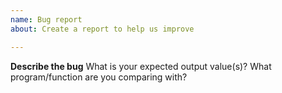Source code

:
 ```yaml
---
name: Bug report
about: Create a report to help us improve

---
```


**Describe the bug**
What is your expected output value(s)? 
What program/function are you comparing with?
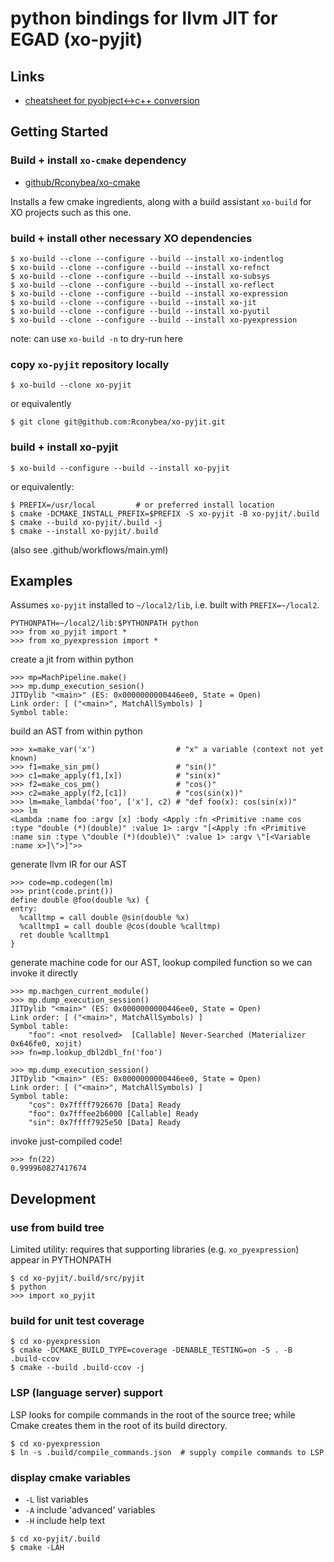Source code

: # python bindings for llvm JIT for EGAD (xo-pyjit)

## Links

- [cheatsheet for pyobject<->c++ conversion](https://github.com/pybind/pybind11/issues/1201)

## Getting Started

### Build + install `xo-cmake` dependency

- [github/Rconybea/xo-cmake](https://github.com/Rconybea/xo-cmake)

Installs a few cmake ingredients,  along with a build assistant `xo-build` for XO projects such as this one.

### build + install other necessary XO dependencies
```
$ xo-build --clone --configure --build --install xo-indentlog
$ xo-build --clone --configure --build --install xo-refnct
$ xo-build --clone --configure --build --install xo-subsys
$ xo-build --clone --configure --build --install xo-reflect
$ xo-build --clone --configure --build --install xo-expression
$ xo-build --clone --configure --build --install xo-jit
$ xo-build --clone --configure --build --install xo-pyutil
$ xo-build --clone --configure --build --install xo-pyexpression
```
note: can use `xo-build -n` to dry-run here

### copy `xo-pyjit` repository locally
```
$ xo-build --clone xo-pyjit
```

or equivalently
```
$ git clone git@github.com:Rconybea/xo-pyjit.git
```

### build + install xo-pyjit
```
$ xo-build --configure --build --install xo-pyjit
```

or equivalently:

```
$ PREFIX=/usr/local         # or preferred install location
$ cmake -DCMAKE_INSTALL_PREFIX=$PREFIX -S xo-pyjit -B xo-pyjit/.build
$ cmake --build xo-pyjit/.build -j
$ cmake --install xo-pyjit/.build
```
(also see .github/workflows/main.yml)

## Examples

Assumes `xo-pyjit` installed to `~/local2/lib`,
i.e. built with `PREFIX=~/local2`.
```
PYTHONPATH=~/local2/lib:$PYTHONPATH python
>>> from xo_pyjit import *
>>> from xo_pyexpression import *
```

create a jit from within python
```
>>> mp=MachPipeline.make()
>>> mp.dump_execution_sesion()
JITDylib "<main>" (ES: 0x0000000000446ee0, State = Open)
Link order: [ ("<main>", MatchAllSymbols) ]
Symbol table:
```

build an AST from within python
```
>>> x=make_var('x')                  # "x" a variable (context not yet known)
>>> f1=make_sin_pm()                 # "sin()"
>>> c1=make_apply(f1,[x])            # "sin(x)"
>>> f2=make_cos_pm()                 # "cos()"
>>> c2=make_apply(f2,[c1])           # "cos(sin(x))"
>>> lm=make_lambda('foo', ['x'], c2) # "def foo(x): cos(sin(x))"
>>> lm
<Lambda :name foo :argv [x] :body <Apply :fn <Primitive :name cos :type "double (*)(double)" :value 1> :argv "[<Apply :fn <Primitive :name sin :type \"double (*)(double)\" :value 1> :argv \"[<Variable :name x>]\">]">>
```

generate llvm IR for our AST
```
>>> code=mp.codegen(lm)
>>> print(code.print())
define double @foo(double %x) {
entry:
  %calltmp = call double @sin(double %x)
  %calltmp1 = call double @cos(double %calltmp)
  ret double %calltmp1
}
```

generate machine code for our AST,  lookup compiled function so we can invoke it directly
```
>>> mp.machgen_current_module()
>>> mp.dump_execution_session()
JITDylib "<main>" (ES: 0x0000000000446ee0, State = Open)
Link order: [ ("<main>", MatchAllSymbols) ]
Symbol table:
    "foo": <not resolved>  [Callable] Never-Searched (Materializer 0x646fe0, xojit)
>>> fn=mp.lookup_dbl2dbl_fn('foo')

>>> mp.dump_execution_session()
JITDylib "<main>" (ES: 0x0000000000446ee0, State = Open)
Link order: [ ("<main>", MatchAllSymbols) ]
Symbol table:
    "cos": 0x7ffff7926670 [Data] Ready
    "foo": 0x7fffee2b6000 [Callable] Ready
    "sin": 0x7ffff7925e50 [Data] Ready
```

invoke just-compiled code!
```
>>> fn(22)
0.999960827417674
```

## Development

### use from build tree

Limited utility: requires that supporting libraries (e.g. `xo_pyexpression`) appear in PYTHONPATH
```
$ cd xo-pyjit/.build/src/pyjit
$ python
>>> import xo_pyjit
```

### build for unit test coverage
```
$ cd xo-pyexpression
$ cmake -DCMAKE_BUILD_TYPE=coverage -DENABLE_TESTING=on -S . -B .build-ccov
$ cmake --build .build-ccov -j
```

### LSP (language server) support

LSP looks for compile commands in the root of the source tree;
while Cmake creates them in the root of its build directory.

```
$ cd xo-pyexpression
$ ln -s .build/compile_commands.json  # supply compile commands to LSP
```

### display cmake variables

- `-L` list variables
- `-A` include 'advanced' variables
- `-H` include help text

```
$ cd xo-pyjit/.build
$ cmake -LAH
```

* [What this task involves]: Among the lines of the records, copy out each one that contains the word "root".

* [Solution to the problem]:
LSP looks for compile commands in the root of the source tree;
while Cmake creates them in the root of its build directory.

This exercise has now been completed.